| The problem |
Search the records for the word "then" and pick out every line that has it.

| Task input |
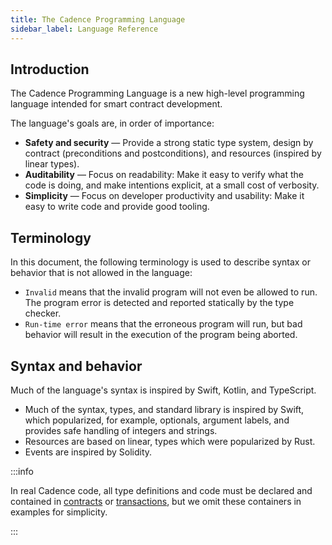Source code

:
 ```yaml
---
title: The Cadence Programming Language
sidebar_label: Language Reference
---
```


## Introduction

The Cadence Programming Language is a new high-level programming language intended for smart contract development.

The language's goals are, in order of importance:

- **Safety and security** — Provide a strong static type system, design by contract (preconditions and postconditions), and resources (inspired by linear types).
- **Auditability** — Focus on readability: Make it easy to verify what the code is doing, and make intentions explicit, at a small cost of verbosity.
- **Simplicity** — Focus on developer productivity and usability: Make it easy to write code and provide good tooling.

## Terminology

In this document, the following terminology is used to describe syntax or behavior that is not allowed in the language:

- `Invalid` means that the invalid program will not even be allowed to run. The program error is detected and reported statically by the type checker.
- `Run-time error` means that the erroneous program will run, but bad behavior will result in the execution of the program being aborted.

## Syntax and behavior

Much of the language's syntax is inspired by Swift, Kotlin, and TypeScript.

- Much of the syntax, types, and standard library is inspired by Swift, which popularized, for example,  optionals, argument labels, and provides safe handling of integers and strings.
- Resources are based on linear, types which were popularized by Rust.
- Events are inspired by Solidity.

:::info

In real Cadence code, all type definitions and code must be declared and contained in [contracts] or [transactions], but we omit these containers in examples for simplicity.

:::

<!-- Relative links. Will not render on the page -->

[contracts]: ./contracts.mdx
[transactions]: ./transactions.md
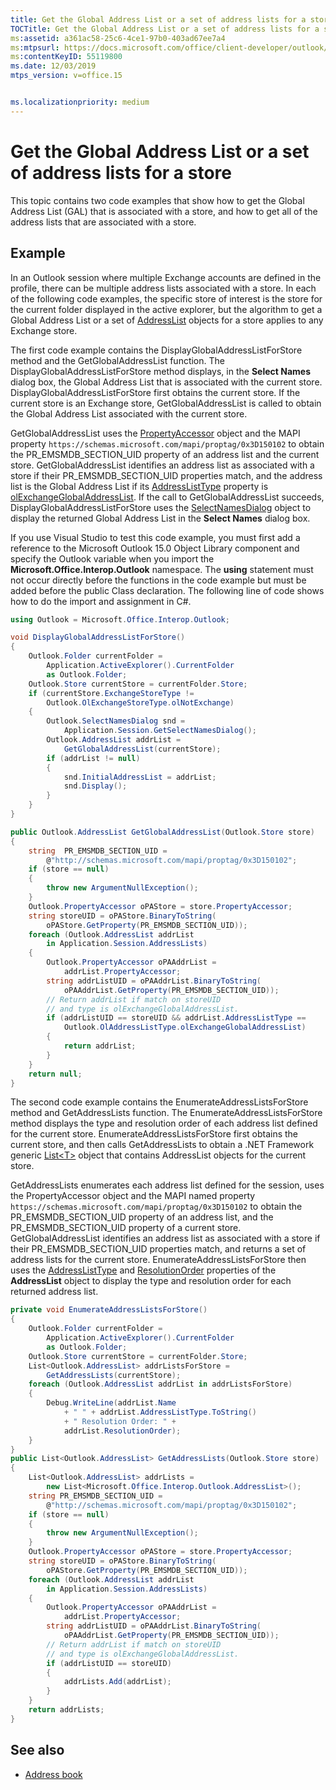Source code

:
 ```yaml
---
title: Get the Global Address List or a set of address lists for a store
TOCTitle: Get the Global Address List or a set of address lists for a store
ms:assetid: a361ac58-25c6-4ce1-97b0-403ad67ee7a4
ms:mtpsurl: https://docs.microsoft.com/office/client-developer/outlook/pia/how-to-get-the-global-address-list-or-a-set-of-address-lists-for-a-store
ms:contentKeyID: 55119800
ms.date: 12/03/2019
mtps_version: v=office.15


ms.localizationpriority: medium
---
```


# Get the Global Address List or a set of address lists for a store

This topic contains two code examples that show how to get the Global Address List (GAL) that is associated with a store, and how to get all of the address lists that are associated with a store.

## Example

In an Outlook session where multiple Exchange accounts are defined in the profile, there can be multiple address lists associated with a store. In each of the following code examples, the specific store of interest is the store for the current folder displayed in the active explorer, but the algorithm to get a Global Address List or a set of [AddressList](/dotnet/api/microsoft.office.interop.outlook.addresslist?redirectedfrom=MSDN&view=outlook-pia) objects for a store applies to any Exchange store.

The first code example contains the DisplayGlobalAddressListForStore method and the GetGlobalAddressList function. The DisplayGlobalAddressListForStore method displays, in the **Select Names** dialog box, the Global Address List that is associated with the current store. DisplayGlobalAddressListForStore first obtains the current store. If the current store is an Exchange store, GetGlobalAddressList is called to obtain the Global Address List associated with the current store.

GetGlobalAddressList uses the [PropertyAccessor](/dotnet/api/microsoft.office.interop.outlook.propertyaccessor?redirectedfrom=MSDN&view=outlook-pia) object and the MAPI property `https://schemas.microsoft.com/mapi/proptag/0x3D150102` to obtain the PR\_EMSMDB\_SECTION\_UID property of an address list and the current store. GetGlobalAddressList identifies an address list as associated with a store if their PR\_EMSMDB\_SECTION\_UID properties match, and the address list is the Global Address List if its [AddressListType](/dotnet/api/microsoft.office.interop.outlook.addresslist.addresslisttype?redirectedfrom=MSDN&view=outlook-pia) property is [olExchangeGlobalAddressList](/dotnet/api/microsoft.office.interop.outlook.oladdresslisttype?redirectedfrom=MSDN&view=outlook-pia). If the call to GetGlobalAddressList succeeds, DisplayGlobalAddressListForStore uses the [SelectNamesDialog](/dotnet/api/microsoft.office.interop.outlook.selectnamesdialog?view=outlook-pia&viewFallbackFrom=outlook-pia%2F&redirectedfrom=MSDN) object to display the returned Global Address List in the **Select Names** dialog box.

If you use Visual Studio to test this code example, you must first add a reference to the Microsoft Outlook 15.0 Object Library component and specify the Outlook variable when you import the **Microsoft.Office.Interop.Outlook** namespace. The **using** statement must not occur directly before the functions in the code example but must be added before the public Class declaration. The following line of code shows how to do the import and assignment in C\#.

```csharp
using Outlook = Microsoft.Office.Interop.Outlook;
```

```csharp
void DisplayGlobalAddressListForStore()
{
    Outlook.Folder currentFolder =
        Application.ActiveExplorer().CurrentFolder
        as Outlook.Folder;
    Outlook.Store currentStore = currentFolder.Store;
    if (currentStore.ExchangeStoreType !=
        Outlook.OlExchangeStoreType.olNotExchange)
    {
        Outlook.SelectNamesDialog snd = 
            Application.Session.GetSelectNamesDialog();
        Outlook.AddressList addrList = 
            GetGlobalAddressList(currentStore);
        if (addrList != null)
        {
            snd.InitialAddressList = addrList;
            snd.Display();
        }
    }
}

public Outlook.AddressList GetGlobalAddressList(Outlook.Store store)
{
    string  PR_EMSMDB_SECTION_UID = 
        @"http://schemas.microsoft.com/mapi/proptag/0x3D150102";
    if (store == null)
    {
        throw new ArgumentNullException();
    }
    Outlook.PropertyAccessor oPAStore = store.PropertyAccessor;
    string storeUID = oPAStore.BinaryToString(
        oPAStore.GetProperty(PR_EMSMDB_SECTION_UID));
    foreach (Outlook.AddressList addrList 
        in Application.Session.AddressLists)
    {
        Outlook.PropertyAccessor oPAAddrList = 
            addrList.PropertyAccessor;
        string addrListUID = oPAAddrList.BinaryToString(
            oPAAddrList.GetProperty(PR_EMSMDB_SECTION_UID));
        // Return addrList if match on storeUID
        // and type is olExchangeGlobalAddressList.
        if (addrListUID == storeUID && addrList.AddressListType ==
            Outlook.OlAddressListType.olExchangeGlobalAddressList)
        {
            return addrList;
        }
    }
    return null;
}
```

The second code example contains the EnumerateAddressListsForStore method and GetAddressLists function. The EnumerateAddressListsForStore method displays the type and resolution order of each address list defined for the current store. EnumerateAddressListsForStore first obtains the current store, and then calls GetAddressLists to obtain a .NET Framework generic [List\<T\>](/dotnet/api/system.collections.generic.list-1?redirectedfrom=MSDN&view=netframework-4.8) object that contains AddressList objects for the current store. 

GetAddressLists enumerates each address list defined for the session, uses the PropertyAccessor object and the MAPI named property `https://schemas.microsoft.com/mapi/proptag/0x3D150102` to obtain the PR\_EMSMDB\_SECTION\_UID property of an address list, and the PR\_EMSMDB\_SECTION\_UID property of a current store. GetGlobalAddressList identifies an address list as associated with a store if their PR\_EMSMDB\_SECTION\_UID properties match, and returns a set of address lists for the current store. EnumerateAddressListsForStore then uses the [AddressListType](/dotnet/api/microsoft.office.interop.outlook.addresslist.addresslisttype?redirectedfrom=MSDN&view=outlook-pia#Microsoft_Office_Interop_Outlook_AddressList_AddressListType) and [ResolutionOrder](/dotnet/api/microsoft.office.interop.outlook.addresslist.resolutionorder?redirectedfrom=MSDN&view=outlook-pia#Microsoft_Office_Interop_Outlook_AddressList_ResolutionOrder) properties of the **AddressList** object to display the type and resolution order for each returned address list.


```csharp
private void EnumerateAddressListsForStore()
{
    Outlook.Folder currentFolder =
        Application.ActiveExplorer().CurrentFolder
        as Outlook.Folder;
    Outlook.Store currentStore = currentFolder.Store;
    List<Outlook.AddressList> addrListsForStore = 
        GetAddressLists(currentStore);
    foreach (Outlook.AddressList addrList in addrListsForStore)
    {
        Debug.WriteLine(addrList.Name 
            + " " + addrList.AddressListType.ToString()
            + " Resolution Order: " +
            addrList.ResolutionOrder);
    }
}
public List<Outlook.AddressList> GetAddressLists(Outlook.Store store)
{
    List<Outlook.AddressList> addrLists = 
        new List<Microsoft.Office.Interop.Outlook.AddressList>();
    string PR_EMSMDB_SECTION_UID =
        @"http://schemas.microsoft.com/mapi/proptag/0x3D150102";
    if (store == null)
    {
        throw new ArgumentNullException();
    }
    Outlook.PropertyAccessor oPAStore = store.PropertyAccessor;
    string storeUID = oPAStore.BinaryToString(
        oPAStore.GetProperty(PR_EMSMDB_SECTION_UID));
    foreach (Outlook.AddressList addrList
        in Application.Session.AddressLists)
    {
        Outlook.PropertyAccessor oPAAddrList =
            addrList.PropertyAccessor;
        string addrListUID = oPAAddrList.BinaryToString(
            oPAAddrList.GetProperty(PR_EMSMDB_SECTION_UID));
        // Return addrList if match on storeUID
        // and type is olExchangeGlobalAddressList.
        if (addrListUID == storeUID)
        {
            addrLists.Add(addrList);
        }
    }
    return addrLists;
}
```

## See also

- [Address book](address-book.md)
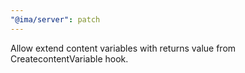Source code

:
 ```yaml
---
"@ima/server": patch
---
```


Allow extend content variables with returns value from CreatecontentVariable hook.
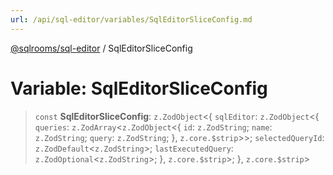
 ```yaml
---
url: /api/sql-editor/variables/SqlEditorSliceConfig.md
---
```

[@sqlrooms/sql-editor](../index.md) / SqlEditorSliceConfig

# Variable: SqlEditorSliceConfig

> `const` **SqlEditorSliceConfig**: `z.ZodObject`<{ `sqlEditor`: `z.ZodObject`<{ `queries`: `z.ZodArray`<`z.ZodObject`<{ `id`: `z.ZodString`; `name`: `z.ZodString`; `query`: `z.ZodString`; }, `z.core.$strip`>>; `selectedQueryId`: `z.ZodDefault`<`z.ZodString`>; `lastExecutedQuery`: `z.ZodOptional`<`z.ZodString`>; }, `z.core.$strip`>; }, `z.core.$strip`>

| Reply |
The second code example contains the EnumerateAddressListsForStore method and GetAddressLists function. The EnumerateAddressListsForStore method displays the type and resolution order of each address list defined for the current store. EnumerateAddressListsForStore first obtains the current store, and then calls GetAddressLists to obtain a .NET Framework generic [List\<T\>](/dotnet/api/system.collections.generic.list-1?redirectedfrom=MSDN&view=netframework-4.8) object that contains AddressList objects for the current store. 
GetAddressLists enumerates each address list defined for the session, uses the PropertyAccessor object and the MAPI named property `https://schemas.microsoft.com/mapi/proptag/0x3D150102` to obtain the PR\_EMSMDB\_SECTION\_UID property of an address list, and the PR\_EMSMDB\_SECTION\_UID property of a current store. GetGlobalAddressList identifies an address list as associated with a store if their PR\_EMSMDB\_SECTION\_UID properties match, and returns a set of address lists for the current store. EnumerateAddressListsForStore then uses the [AddressListType](/dotnet/api/microsoft.office.interop.outlook.addresslist.addresslisttype?redirectedfrom=MSDN&view=outlook-pia#Microsoft_Office_Interop_Outlook_AddressList_AddressListType) and [ResolutionOrder](/dotnet/api/microsoft.office.interop.outlook.addresslist.resolutionorder?redirectedfrom=MSDN&view=outlook-pia#Microsoft_Office_Interop_Outlook_AddressList_ResolutionOrder) properties of the **AddressList** object to display the type and resolution order for each returned address list.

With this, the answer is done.